Saved data entries

^^^^

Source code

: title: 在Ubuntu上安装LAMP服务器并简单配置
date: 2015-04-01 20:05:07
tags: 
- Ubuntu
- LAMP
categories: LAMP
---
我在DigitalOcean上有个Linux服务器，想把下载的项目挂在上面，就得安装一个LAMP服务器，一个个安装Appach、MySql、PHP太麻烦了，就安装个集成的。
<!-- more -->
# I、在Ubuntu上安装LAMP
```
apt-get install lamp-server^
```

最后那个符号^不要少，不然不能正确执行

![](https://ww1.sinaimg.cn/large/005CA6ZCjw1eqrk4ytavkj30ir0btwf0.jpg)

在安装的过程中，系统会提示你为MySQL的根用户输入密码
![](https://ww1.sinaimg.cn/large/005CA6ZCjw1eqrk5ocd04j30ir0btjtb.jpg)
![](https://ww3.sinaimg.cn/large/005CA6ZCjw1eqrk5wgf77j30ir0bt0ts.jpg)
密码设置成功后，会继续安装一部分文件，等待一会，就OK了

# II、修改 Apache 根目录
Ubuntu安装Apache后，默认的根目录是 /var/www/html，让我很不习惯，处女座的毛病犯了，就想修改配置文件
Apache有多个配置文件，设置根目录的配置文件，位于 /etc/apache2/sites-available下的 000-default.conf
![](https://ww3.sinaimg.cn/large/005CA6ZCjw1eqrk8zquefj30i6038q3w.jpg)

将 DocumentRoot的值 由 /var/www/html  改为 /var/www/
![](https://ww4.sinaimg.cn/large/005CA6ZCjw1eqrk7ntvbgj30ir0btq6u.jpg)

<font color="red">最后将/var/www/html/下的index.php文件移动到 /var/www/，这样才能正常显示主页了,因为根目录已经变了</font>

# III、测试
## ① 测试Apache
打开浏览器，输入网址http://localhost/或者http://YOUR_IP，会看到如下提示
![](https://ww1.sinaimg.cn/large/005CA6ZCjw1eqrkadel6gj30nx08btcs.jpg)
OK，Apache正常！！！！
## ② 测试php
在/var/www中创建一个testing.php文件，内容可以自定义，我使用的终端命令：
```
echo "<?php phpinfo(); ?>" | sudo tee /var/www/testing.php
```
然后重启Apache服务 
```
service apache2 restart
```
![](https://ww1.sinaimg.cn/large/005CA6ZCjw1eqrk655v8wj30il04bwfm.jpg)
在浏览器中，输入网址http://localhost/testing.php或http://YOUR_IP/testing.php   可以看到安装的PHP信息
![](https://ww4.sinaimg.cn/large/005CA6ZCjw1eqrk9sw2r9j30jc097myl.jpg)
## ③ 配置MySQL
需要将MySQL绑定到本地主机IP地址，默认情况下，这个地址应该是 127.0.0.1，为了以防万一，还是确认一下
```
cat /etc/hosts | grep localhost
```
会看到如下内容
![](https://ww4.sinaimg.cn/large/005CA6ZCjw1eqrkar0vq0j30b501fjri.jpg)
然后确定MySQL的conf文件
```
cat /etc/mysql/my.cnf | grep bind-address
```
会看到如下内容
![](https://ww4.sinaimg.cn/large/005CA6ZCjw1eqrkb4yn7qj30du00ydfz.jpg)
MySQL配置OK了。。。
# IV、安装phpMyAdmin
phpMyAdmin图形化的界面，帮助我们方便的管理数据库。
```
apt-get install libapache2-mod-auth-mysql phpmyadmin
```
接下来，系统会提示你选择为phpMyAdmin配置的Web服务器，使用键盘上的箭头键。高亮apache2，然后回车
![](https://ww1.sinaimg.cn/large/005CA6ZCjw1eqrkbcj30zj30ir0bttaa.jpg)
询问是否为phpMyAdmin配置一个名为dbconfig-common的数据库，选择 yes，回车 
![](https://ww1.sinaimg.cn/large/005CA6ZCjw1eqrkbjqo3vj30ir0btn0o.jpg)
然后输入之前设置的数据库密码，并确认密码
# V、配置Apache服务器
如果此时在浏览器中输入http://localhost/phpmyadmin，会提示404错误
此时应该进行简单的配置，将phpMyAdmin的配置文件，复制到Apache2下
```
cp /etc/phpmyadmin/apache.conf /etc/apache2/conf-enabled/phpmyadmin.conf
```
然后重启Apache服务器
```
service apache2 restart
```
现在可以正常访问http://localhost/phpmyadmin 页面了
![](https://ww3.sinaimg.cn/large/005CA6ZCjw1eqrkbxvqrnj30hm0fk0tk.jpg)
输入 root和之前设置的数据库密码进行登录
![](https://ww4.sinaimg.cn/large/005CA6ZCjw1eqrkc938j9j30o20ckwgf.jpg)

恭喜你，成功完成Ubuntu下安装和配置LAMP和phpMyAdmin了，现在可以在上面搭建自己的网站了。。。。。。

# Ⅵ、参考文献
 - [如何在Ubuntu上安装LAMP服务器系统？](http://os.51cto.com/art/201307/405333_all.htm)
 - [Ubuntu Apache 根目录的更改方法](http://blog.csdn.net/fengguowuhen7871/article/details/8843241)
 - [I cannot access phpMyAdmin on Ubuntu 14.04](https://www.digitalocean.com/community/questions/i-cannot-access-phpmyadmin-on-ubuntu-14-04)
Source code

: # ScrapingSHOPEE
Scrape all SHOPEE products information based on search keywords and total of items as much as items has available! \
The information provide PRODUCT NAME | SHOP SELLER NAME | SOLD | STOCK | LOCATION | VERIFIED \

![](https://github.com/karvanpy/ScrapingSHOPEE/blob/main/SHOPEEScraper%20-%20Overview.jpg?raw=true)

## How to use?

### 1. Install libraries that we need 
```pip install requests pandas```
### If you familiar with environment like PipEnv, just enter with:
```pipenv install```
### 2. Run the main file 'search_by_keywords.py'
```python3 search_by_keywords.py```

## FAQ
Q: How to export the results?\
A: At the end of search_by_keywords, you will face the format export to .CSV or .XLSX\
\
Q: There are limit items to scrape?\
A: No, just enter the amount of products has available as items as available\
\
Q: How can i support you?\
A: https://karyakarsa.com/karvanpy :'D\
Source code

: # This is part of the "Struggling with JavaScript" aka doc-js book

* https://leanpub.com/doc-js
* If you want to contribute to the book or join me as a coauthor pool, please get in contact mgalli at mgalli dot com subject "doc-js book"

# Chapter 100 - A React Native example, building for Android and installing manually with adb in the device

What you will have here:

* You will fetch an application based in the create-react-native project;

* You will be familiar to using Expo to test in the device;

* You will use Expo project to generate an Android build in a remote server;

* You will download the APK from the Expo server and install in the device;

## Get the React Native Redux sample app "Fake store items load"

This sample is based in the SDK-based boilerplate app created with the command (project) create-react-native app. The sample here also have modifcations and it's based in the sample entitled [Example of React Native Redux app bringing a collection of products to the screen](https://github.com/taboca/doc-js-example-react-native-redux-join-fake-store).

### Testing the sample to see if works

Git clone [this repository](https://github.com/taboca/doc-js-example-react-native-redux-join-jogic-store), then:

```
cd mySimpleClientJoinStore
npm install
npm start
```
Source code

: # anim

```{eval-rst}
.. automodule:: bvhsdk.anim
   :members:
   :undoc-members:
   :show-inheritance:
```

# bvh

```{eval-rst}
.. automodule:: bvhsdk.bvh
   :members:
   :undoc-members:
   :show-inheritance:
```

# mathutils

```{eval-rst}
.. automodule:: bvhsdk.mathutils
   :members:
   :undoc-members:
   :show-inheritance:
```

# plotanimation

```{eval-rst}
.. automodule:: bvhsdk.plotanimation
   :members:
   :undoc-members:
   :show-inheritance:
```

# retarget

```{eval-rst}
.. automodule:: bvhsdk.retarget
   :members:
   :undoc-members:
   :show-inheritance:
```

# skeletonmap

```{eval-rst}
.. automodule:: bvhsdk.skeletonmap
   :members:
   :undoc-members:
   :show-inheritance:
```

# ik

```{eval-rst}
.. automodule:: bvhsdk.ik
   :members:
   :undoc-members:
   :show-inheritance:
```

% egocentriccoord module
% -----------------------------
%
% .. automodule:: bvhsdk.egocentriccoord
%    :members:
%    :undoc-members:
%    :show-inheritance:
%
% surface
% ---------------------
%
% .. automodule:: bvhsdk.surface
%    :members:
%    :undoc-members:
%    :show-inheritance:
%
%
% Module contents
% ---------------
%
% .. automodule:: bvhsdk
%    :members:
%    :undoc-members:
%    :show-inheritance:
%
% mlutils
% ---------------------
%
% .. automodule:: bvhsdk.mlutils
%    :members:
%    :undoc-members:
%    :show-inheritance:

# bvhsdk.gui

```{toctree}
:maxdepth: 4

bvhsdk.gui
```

^^^^

YOUR GOAL: Say how many lines in the records include the string "mathutils", giving the figure by itself.

ANSWER TO THIS EXERCISE: 2